India's poised to grow like it did in 2003-10, says Jefferies
Updated: Oct 18, 2021
The Indian economy is poised for a repeat performance of growth last seen between 2003 and 2010 led by corporate deleveraging and profitability, lower bad assets and demand for housing, Jefferies said.
India's economic growth averaged 8.5% to 9% between 2003 and 2010, up from the 5.5%-to-6% average before that.
"Between 1997 and 2004, bank gross NPA ratio moved down from 16% to 8%. Similarly, the Indian banking system's gross NPA has moved down from 12% in March 2018 to 7% now and alongside a provisioning jump, the net NPAs are down 59%," Jefferies said. "Provision costs are off drastically. While banks are still risk-averse, we believe that the stage is now set for an increase in risk appetite. Strong capability and seven-year high RoEs further support lending growth."
Although the broader capital expenditure cycle has not turned yet, it is likely to follow the housing cycle with a lag.
"The housing cycle improvement is visible. A historical analysis since 1996/97 suggests that Indian housing up-cycles and down-cycles typically last for 6-8 years," Jeffries said.
"The period between 2012/13 and 2020 was a prolonged down-cycle and 2021 is the first year of an upcycle, with a visible uptick in volumes and pricing. Housing construction is a large job creator and has multiple economic linkages capable of driving an economic upturn."

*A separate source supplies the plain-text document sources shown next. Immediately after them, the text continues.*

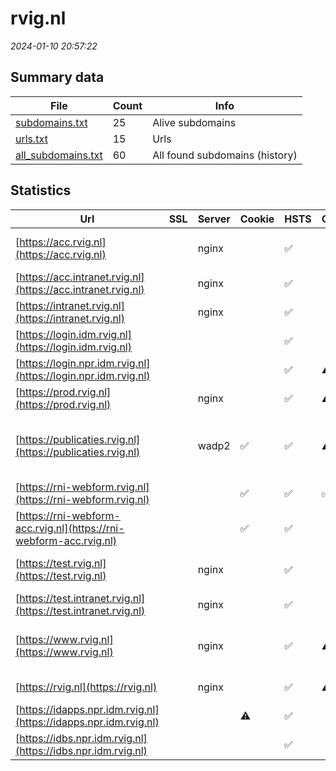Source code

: # rvig.nl
*2024-01-10 20:57:22*
## Summary data


| File       | Count | Info |
|------------|-------|------|
|[subdomains.txt](/data/rvig.nl/subdomains.txt)|25|Alive subdomains|
|[urls.txt](/data/rvig.nl/urls.txt)|15|Urls|
|[all_subdomains.txt](/data/rvig.nl/all_subdomains.txt)|60|All found subdomains (history)|


## Statistics


| Url | SSL | Server | Cookie | HSTS | CSP | XFO | XXP | RP | Tech |Title |
|------------|-------|------|------|------|------|------|------|------|------|------|
|[https://acc.rvig.nl](https://acc.rvig.nl)| |nginx| |:white_check_mark: | | | | :white_check_mark: |Basic HSTS Nginx|401 Authorizatio...|
|[https://acc.intranet.rvig.nl](https://acc.intranet.rvig.nl)| |nginx| |:white_check_mark: | | | | :white_check_mark: |HSTS Nginx|403 Forbidden|
|[https://intranet.rvig.nl](https://intranet.rvig.nl)| |nginx| |:white_check_mark: | | | | :white_check_mark: |HSTS Nginx|403 Forbidden|
|[https://login.idm.rvig.nl](https://login.idm.rvig.nl)| || |:white_check_mark: | | :white_check_mark: | :white_check_mark: | :white_check_mark: |HSTS Java||
|[https://login.npr.idm.rvig.nl](https://login.npr.idm.rvig.nl)| || |:white_check_mark: |:warning: | :white_check_mark: | :white_check_mark: | :white_check_mark: |HSTS Java||
|[https://prod.rvig.nl](https://prod.rvig.nl)| |nginx| |:white_check_mark: |:warning: | :white_check_mark: | :white_check_mark: | :white_check_mark: |HSTS Nginx|301 Moved Perman...|
|[https://publicaties.rvig.nl](https://publicaties.rvig.nl)| |wadp2|:white_check_mark: |:white_check_mark: |:warning: | :white_check_mark: | :white_check_mark: | :white_check_mark: |Apache Tomcat Green Valley CMS HSTS Java|Home - Toptaken|
|[https://rni-webform.rvig.nl](https://rni-webform.rvig.nl)| ||:white_check_mark: |:white_check_mark: | :white_check_mark:| | | :white_check_mark: |HSTS|RNI vooraanmeldi...|
|[https://rni-webform-acc.rvig.nl](https://rni-webform-acc.rvig.nl)| ||:white_check_mark: |:white_check_mark: | | | | :white_check_mark: |HSTS|RNI vooraanmeldi...|
|[https://test.rvig.nl](https://test.rvig.nl)| |nginx| |:white_check_mark: | | | | :white_check_mark: |Basic HSTS Nginx|401 Authorizatio...|
|[https://test.intranet.rvig.nl](https://test.intranet.rvig.nl)| |nginx| |:white_check_mark: | | | | :white_check_mark: |HSTS Nginx|403 Forbidden|
|[https://www.rvig.nl](https://www.rvig.nl)| |nginx| |:white_check_mark: |:warning: | :white_check_mark: | :white_check_mark: | :white_check_mark: |Drupal HSTS Nginx PHP:8.1.27|Home | RvIG|
|[https://rvig.nl](https://rvig.nl)| |nginx| |:white_check_mark: |:warning: | :white_check_mark: | :white_check_mark: | :white_check_mark: |HSTS Nginx|301 Moved Perman...|
|[https://idapps.npr.idm.rvig.nl](https://idapps.npr.idm.rvig.nl)| ||:warning: |:white_check_mark: | | | | :white_check_mark: |HSTS||
|[https://idbs.npr.idm.rvig.nl](https://idbs.npr.idm.rvig.nl)| || |:white_check_mark: | | :white_check_mark: | :white_check_mark: | :white_check_mark: |HSTS Java||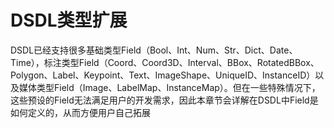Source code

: # DSDL类型扩展

DSDL已经支持很多基础类型Field（Bool、Int、Num、Str、Dict、Date、Time），标注类型Field（Coord、Coord3D、Interval、BBox、RotatedBBox、Polygon、Label、Keypoint、Text、ImageShape、UniqueID、InstanceID）以及媒体类型Field（Image、LabelMap、InstanceMap）。但在一些特殊情况下，这些预设的Field无法满足用户的开发需求，因此本章节会详解在DSDL中Field是如何定义的，从而方便用户自己拓展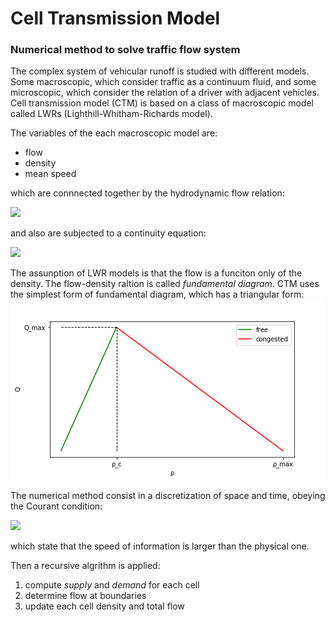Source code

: # Cell Transmission Model
### Numerical method to solve traffic flow system

The complex system of vehicular runoff is studied with different models. Some macroscopic, which consider traffic as a continuum fluid, and some microscopic, which consider the relation of a driver with adjacent vehicles.
Cell transmission model (CTM) is based on a class of macroscopic model called LWRs (Lighthill-Whitham-Richards model).

The variables of the each macroscopic model are:
* flow
* density
* mean speed

which are connnected together by the hydrodynamic flow relation:

![](https://latex.codecogs.com/gif.latex?q(x,t)=\rho(x,t)v(x,t))

and also are subjected to a continuity equation:

![](https://latex.codecogs.com/gif.latex?\dfrac{\partial&space;\rho}{\partial&space;t}&space;+&space;\dfrac{\partial&space;q}{\partial&space;x}&space;=&space;0)

The assunption of LWR models is that the flow is a funciton only of the density. The flow-density raltion is called _fundamental diagram_.
 CTM uses the simplest form of fundamental diagram, which has a triangular form:
 ![](images/triang.png)
 
The numerical method consist in a discretization of space and time, obeying the Courant condition:

![](https://latex.codecogs.com/gif.latex?\dfrac{\Delta&space;x}{\Delta&space;t}&space;>&space;\max_{\rho}|q'_e(\rho)|)

which state that the speed of information is larger than the physical one.

Then a recursive algrithm is applied:
1. compute _supply_ and _demand_ for each cell
2. determine flow at boundaries
3. update each cell density and total flow
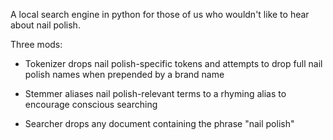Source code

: A local search engine in python for those of us who wouldn't like to hear about nail polish.

Three mods:

- Tokenizer drops nail polish-specific tokens and attempts to drop full nail polish names when prepended by a
  brand name

- Stemmer aliases nail polish-relevant terms to a rhyming alias to encourage conscious searching

- Searcher drops any document containing the phrase "nail polish"
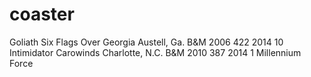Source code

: # coaster
Goliath	Six Flags Over Georgia	Austell, Ga.	B&M	2006	422	2014
10	Intimidator	Carowinds	Charlotte, N.C.	B&M	2010	387	2014
1	Millennium Force
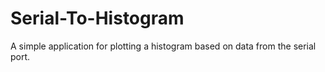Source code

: # Serial-To-Histogram
A simple application for plotting a histogram based on data from the serial port.
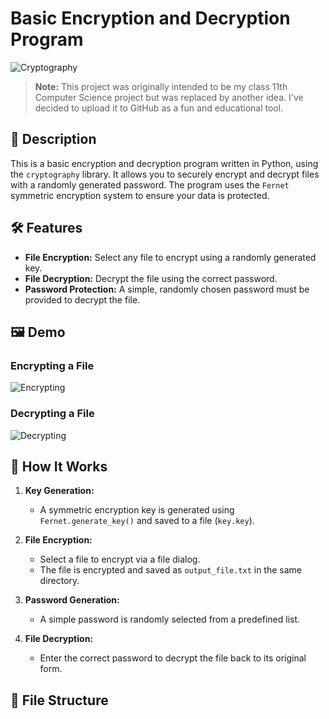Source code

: # Basic Encryption and Decryption Program

![Cryptography](https://www.publicdomainpictures.net/pictures/320000/nahled/cryptography-concept.jpg)

> **Note:** This project was originally intended to be my class 11th Computer Science project but was replaced by another idea. I've decided to upload it to GitHub as a fun and educational tool.

## 📜 Description

This is a basic encryption and decryption program written in Python, using the `cryptography` library. It allows you to securely encrypt and decrypt files with a randomly generated password. The program uses the `Fernet` symmetric encryption system to ensure your data is protected.

## 🛠 Features

- **File Encryption:** Select any file to encrypt using a randomly generated key.
- **File Decryption:** Decrypt the file using the correct password.
- **Password Protection:** A simple, randomly chosen password must be provided to decrypt the file.

## 🖼️ Demo

### Encrypting a File
![Encrypting](https://www.publicdomainpictures.net/pictures/300000/nahled/encrypting-file.jpg)

### Decrypting a File
![Decrypting](https://www.publicdomainpictures.net/pictures/320000/nahled/decrypting-file.jpg)

## 🚀 How It Works

1. **Key Generation:**
    - A symmetric encryption key is generated using `Fernet.generate_key()` and saved to a file (`key.key`).

2. **File Encryption:**
    - Select a file to encrypt via a file dialog.
    - The file is encrypted and saved as `output_file.txt` in the same directory.

3. **Password Generation:**
    - A simple password is randomly selected from a predefined list.

4. **File Decryption:**
    - Enter the correct password to decrypt the file back to its original form.

## 📂 File Structure

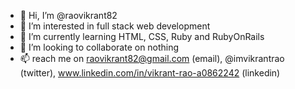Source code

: - 👋 Hi, I’m @raovikrant82
- 👀 I’m interested in full stack web development
- 🌱 I’m currently learning HTML, CSS, Ruby and RubyOnRails
- 💞️ I’m looking to collaborate on nothing
- 📫 reach me on raovikrant82@gmail.com (email), @imvikrantrao (twitter), www.linkedin.com/in/vikrant-rao-a0862242 (linkedin)

<!---
raovikrant82/raovikrant82 is a ✨ special ✨ repository because its `README.md` (this file) appears on your GitHub profile.
You can click the Preview link to take a look at your changes.
--->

This along with robust expansion in corporate profitability will push up growth. Annual corporate profit growth was a poor 0.4% between FY11 and FY20, but has increased to 51% between FY20 and FY22.
Jefferies expects profit growth to increase further to 15% between FY22 and FY24, led by the financials and other cyclical sectors.
Companies have also used the slowdown in the last six years to deleverage as a result of which the debt to equity ratio for 600-plus non-financial companies has come off from 1 times to 0.7 times, creating space for the next economic upcycle.
Although interest rates are set to rise from current record lows, it is unlikely to hit the economic recovery despite a rise in yields - as it did in the 2003-2010 economic upcycle. "Corporate investment is still sluggish as capacity utilisation and risk appetite is low. Property uptick should help reduce risk averseness. Overall, the broader capex upturn should follow over the next 4-6 quarters," the US brokerage said.